Step 5: Create a searchable snapshot index from the snapshot
Use the following request to restore the original index from the snapshot in order to create a searchable snapshot index
POST _snapshot/<SNAPSHOT_REPO>/<SNAPSHOT_NAME>/_restore
{
"storage_type": "remote_snapshot",
"indices": "knn-index"
}
To verify the successful creation of the searchable snapshot index, use the following request:
GET /_cat/indices
For more information, see Create a searchable snapshot index.
Step 6: Run a vector search query
Run a vector search query on the searchable snapshot index:
POST knn-index/_search
{
"query": {
"knn": {
"my_vector": {
"vector": [2, 3],
"k": 2
}
}
}
}
The query returns the same results as the local index query in Step 3.
Conclusion
By introducing an I/O layer that uses Lucene’s Directory abstraction, we eliminated the native engines’ dependency on file-based APIs that limit storage to local file systems. This change allows the vector engine to read graph data structures from any storage system supported by OpenSearch’s Directory implementation. Our extensive benchmarking tests confirmed that this change maintains the search performance of the original file-API-based approach. Notably, we observed no regression in search times after the graphs were loaded into memory (graph loading is a one-time operation for a properly scaled cluster).

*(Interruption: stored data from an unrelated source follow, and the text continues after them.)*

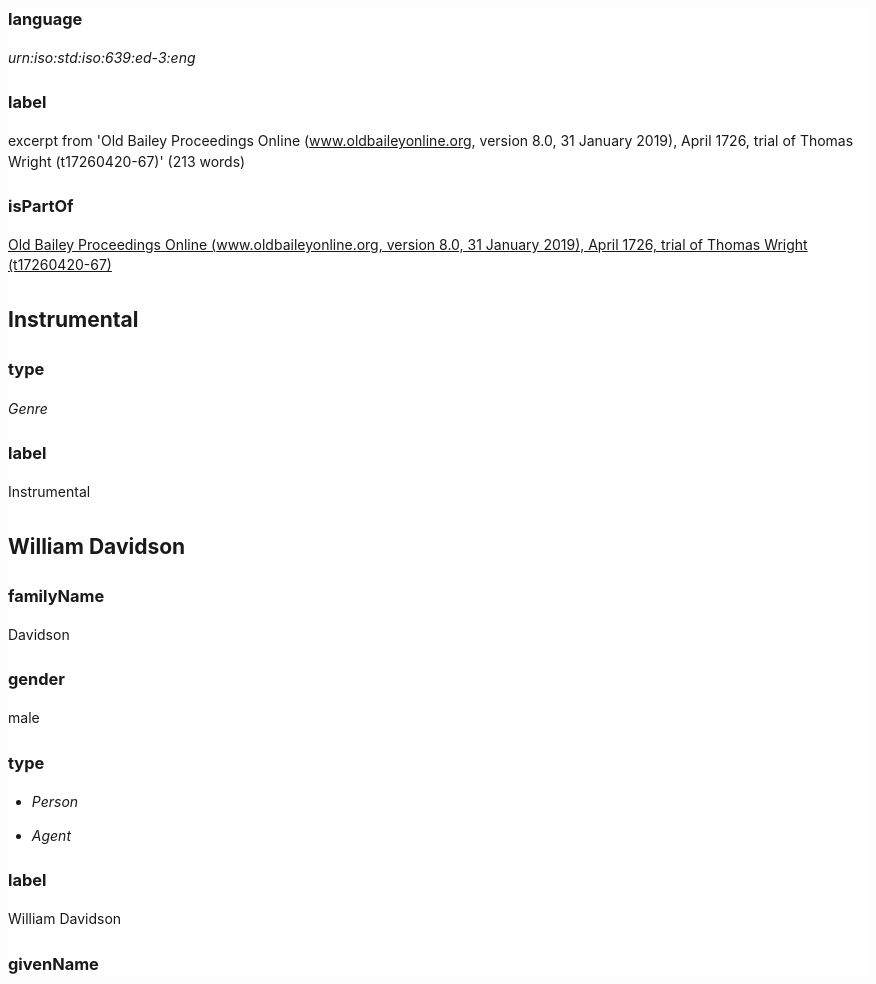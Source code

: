 ### language


*urn:iso:std:iso:639:ed-3:eng*

### label


excerpt from 'Old Bailey Proceedings Online (www.oldbaileyonline.org, version 8.0, 31 January 2019), April 1726, trial of Thomas Wright (t17260420-67)' (213 words)

### isPartOf


[Old Bailey Proceedings Online (www.oldbaileyonline.org, version 8.0, 31 January 2019), April 1726, trial of Thomas Wright (t17260420-67)](#Old-Bailey-Proceedings-Online-(www.oldbaileyonline.org-version-8.0-31-January-2019)-April-1726-trial-of-Thomas-Wright-(t17260420-67))

## Instrumental

### type


*Genre*

### label


Instrumental

## William Davidson

### familyName


Davidson

### gender


male

### type

 - *Person*

 - *Agent*

### label


William Davidson

### givenName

With this new read interface, you can now use vector indexes with any OpenSearch Directory implementation. This added flexibility makes it possible to store vector data in remote storage solutions like Amazon Simple Storage Service (Amazon S3).
Next steps
In version 2.18, we introduced the ability to use vector search queries with Lucene’s Directory and IndexInput classes. Looking ahead, version 2.19 will expand this functionality to the native index creation process. Specifically, the k-NN plugin will begin using the IndexOutput class to write graph files directly to segments. For more information, see this GitHub issue.
Additionally, the k-NN plugin now having the ability to stream vector data structure files presents an opportunity for partial loading of these files. This enhancement will reduce memory pressure on the cluster and deliver better price-performance, especially under high-stress conditions. For more information, see this GitHub issue.